Work item: A faithful, word-for-word transcription of all the data is what is needed.

Material for the task:
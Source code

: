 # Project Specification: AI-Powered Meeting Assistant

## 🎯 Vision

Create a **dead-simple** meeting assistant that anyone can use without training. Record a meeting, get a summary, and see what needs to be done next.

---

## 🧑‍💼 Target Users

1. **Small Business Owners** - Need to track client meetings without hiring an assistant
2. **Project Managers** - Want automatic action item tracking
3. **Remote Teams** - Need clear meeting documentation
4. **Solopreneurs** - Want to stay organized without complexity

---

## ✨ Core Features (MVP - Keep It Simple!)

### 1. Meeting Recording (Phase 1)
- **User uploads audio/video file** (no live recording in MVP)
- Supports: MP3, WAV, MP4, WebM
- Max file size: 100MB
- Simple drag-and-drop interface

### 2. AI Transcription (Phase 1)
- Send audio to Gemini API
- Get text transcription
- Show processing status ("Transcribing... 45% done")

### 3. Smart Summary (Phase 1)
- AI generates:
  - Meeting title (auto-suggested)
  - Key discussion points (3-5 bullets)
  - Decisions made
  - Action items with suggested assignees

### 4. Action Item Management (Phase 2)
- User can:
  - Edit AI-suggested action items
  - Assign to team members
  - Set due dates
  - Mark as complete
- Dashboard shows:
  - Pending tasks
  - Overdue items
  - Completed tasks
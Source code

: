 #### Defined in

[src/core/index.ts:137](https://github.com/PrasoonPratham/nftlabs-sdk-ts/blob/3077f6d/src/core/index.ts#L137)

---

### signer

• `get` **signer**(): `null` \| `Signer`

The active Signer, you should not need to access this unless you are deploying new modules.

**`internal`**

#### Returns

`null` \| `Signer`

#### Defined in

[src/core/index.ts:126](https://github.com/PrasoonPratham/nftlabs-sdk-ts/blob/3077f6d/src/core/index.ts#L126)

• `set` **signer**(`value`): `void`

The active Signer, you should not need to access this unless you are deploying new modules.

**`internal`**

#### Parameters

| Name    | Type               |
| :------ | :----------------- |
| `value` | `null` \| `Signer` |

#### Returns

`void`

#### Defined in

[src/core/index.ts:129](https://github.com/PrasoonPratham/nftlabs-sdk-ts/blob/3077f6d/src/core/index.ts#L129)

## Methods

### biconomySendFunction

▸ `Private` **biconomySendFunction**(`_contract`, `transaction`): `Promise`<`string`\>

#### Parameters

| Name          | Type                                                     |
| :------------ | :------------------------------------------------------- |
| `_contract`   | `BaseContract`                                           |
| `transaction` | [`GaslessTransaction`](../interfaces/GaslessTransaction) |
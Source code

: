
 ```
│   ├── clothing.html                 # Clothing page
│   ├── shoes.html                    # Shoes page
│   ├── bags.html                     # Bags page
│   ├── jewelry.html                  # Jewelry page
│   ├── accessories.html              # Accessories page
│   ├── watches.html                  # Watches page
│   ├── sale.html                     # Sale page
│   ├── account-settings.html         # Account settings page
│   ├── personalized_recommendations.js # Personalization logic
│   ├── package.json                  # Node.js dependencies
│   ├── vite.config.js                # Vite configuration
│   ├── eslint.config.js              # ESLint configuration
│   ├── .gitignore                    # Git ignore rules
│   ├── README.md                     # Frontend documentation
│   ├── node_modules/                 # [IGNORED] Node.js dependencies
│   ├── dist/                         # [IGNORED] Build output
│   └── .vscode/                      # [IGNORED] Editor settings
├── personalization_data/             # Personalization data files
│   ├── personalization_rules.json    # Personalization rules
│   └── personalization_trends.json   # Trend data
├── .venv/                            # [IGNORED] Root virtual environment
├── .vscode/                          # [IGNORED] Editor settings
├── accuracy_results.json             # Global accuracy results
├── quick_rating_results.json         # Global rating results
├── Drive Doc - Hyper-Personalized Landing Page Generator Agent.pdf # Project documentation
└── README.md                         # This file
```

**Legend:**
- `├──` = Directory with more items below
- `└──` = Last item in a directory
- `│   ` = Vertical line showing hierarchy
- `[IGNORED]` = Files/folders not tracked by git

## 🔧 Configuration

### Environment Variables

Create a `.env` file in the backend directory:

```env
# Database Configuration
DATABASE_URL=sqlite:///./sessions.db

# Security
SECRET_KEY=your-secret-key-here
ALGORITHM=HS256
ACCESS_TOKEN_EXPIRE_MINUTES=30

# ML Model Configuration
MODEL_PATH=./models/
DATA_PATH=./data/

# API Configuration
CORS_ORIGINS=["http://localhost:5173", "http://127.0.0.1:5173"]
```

Response to the exercise:
Source code

: # Project Specification: AI-Powered Meeting Assistant

## 🎯 Vision

Create a **dead-simple** meeting assistant that anyone can use without training. Record a meeting, get a summary, and see what needs to be done next.

---

## 🧑‍💼 Target Users

1. **Small Business Owners** - Need to track client meetings without hiring an assistant
2. **Project Managers** - Want automatic action item tracking
3. **Remote Teams** - Need clear meeting documentation
4. **Solopreneurs** - Want to stay organized without complexity

---

## ✨ Core Features (MVP - Keep It Simple!)

### 1. Meeting Recording (Phase 1)
- **User uploads audio/video file** (no live recording in MVP)
- Supports: MP3, WAV, MP4, WebM
- Max file size: 100MB
- Simple drag-and-drop interface

### 2. AI Transcription (Phase 1)
- Send audio to Gemini API
- Get text transcription
- Show processing status ("Transcribing... 45% done")

### 3. Smart Summary (Phase 1)
- AI generates:
  - Meeting title (auto-suggested)
  - Key discussion points (3-5 bullets)
  - Decisions made
  - Action items with suggested assignees

### 4. Action Item Management (Phase 2)
- User can:
  - Edit AI-suggested action items
  - Assign to team members
  - Set due dates
  - Mark as complete
- Dashboard shows:
  - Pending tasks
  - Overdue items
  - Completed tasks
Source code

: #### Defined in

[src/core/index.ts:137](https://github.com/PrasoonPratham/nftlabs-sdk-ts/blob/3077f6d/src/core/index.ts#L137)

---

### signer

• `get` **signer**(): `null` \| `Signer`

The active Signer, you should not need to access this unless you are deploying new modules.

**`internal`**

#### Returns

`null` \| `Signer`

#### Defined in

[src/core/index.ts:126](https://github.com/PrasoonPratham/nftlabs-sdk-ts/blob/3077f6d/src/core/index.ts#L126)

• `set` **signer**(`value`): `void`

The active Signer, you should not need to access this unless you are deploying new modules.

**`internal`**

#### Parameters

| Name    | Type               |
| :------ | :----------------- |
| `value` | `null` \| `Signer` |

#### Returns

`void`

#### Defined in

[src/core/index.ts:129](https://github.com/PrasoonPratham/nftlabs-sdk-ts/blob/3077f6d/src/core/index.ts#L129)

## Methods

### biconomySendFunction

▸ `Private` **biconomySendFunction**(`_contract`, `transaction`): `Promise`<`string`\>

#### Parameters

| Name          | Type                                                     |
| :------------ | :------------------------------------------------------- |
| `_contract`   | `BaseContract`                                           |
| `transaction` | [`GaslessTransaction`](../interfaces/GaslessTransaction) |
Source code

:
 ```
│   ├── clothing.html                 # Clothing page
│   ├── shoes.html                    # Shoes page
│   ├── bags.html                     # Bags page
│   ├── jewelry.html                  # Jewelry page
│   ├── accessories.html              # Accessories page
│   ├── watches.html                  # Watches page
│   ├── sale.html                     # Sale page
│   ├── account-settings.html         # Account settings page
│   ├── personalized_recommendations.js # Personalization logic
│   ├── package.json                  # Node.js dependencies
│   ├── vite.config.js                # Vite configuration
│   ├── eslint.config.js              # ESLint configuration
│   ├── .gitignore                    # Git ignore rules
│   ├── README.md                     # Frontend documentation
│   ├── node_modules/                 # [IGNORED] Node.js dependencies
│   ├── dist/                         # [IGNORED] Build output
│   └── .vscode/                      # [IGNORED] Editor settings
├── personalization_data/             # Personalization data files
│   ├── personalization_rules.json    # Personalization rules
│   └── personalization_trends.json   # Trend data
├── .venv/                            # [IGNORED] Root virtual environment
├── .vscode/                          # [IGNORED] Editor settings
├── accuracy_results.json             # Global accuracy results
├── quick_rating_results.json         # Global rating results
├── Drive Doc - Hyper-Personalized Landing Page Generator Agent.pdf # Project documentation
└── README.md                         # This file
```

**Legend:**
- `├──` = Directory with more items below
- `└──` = Last item in a directory
- `│   ` = Vertical line showing hierarchy
- `[IGNORED]` = Files/folders not tracked by git

## 🔧 Configuration

### Environment Variables

Create a `.env` file in the backend directory:

```env
# Database Configuration
DATABASE_URL=sqlite:///./sessions.db

# Security
SECRET_KEY=your-secret-key-here
ALGORITHM=HS256
ACCESS_TOKEN_EXPIRE_MINUTES=30

# ML Model Configuration
MODEL_PATH=./models/
DATA_PATH=./data/

# API Configuration
CORS_ORIGINS=["http://localhost:5173", "http://127.0.0.1:5173"]
```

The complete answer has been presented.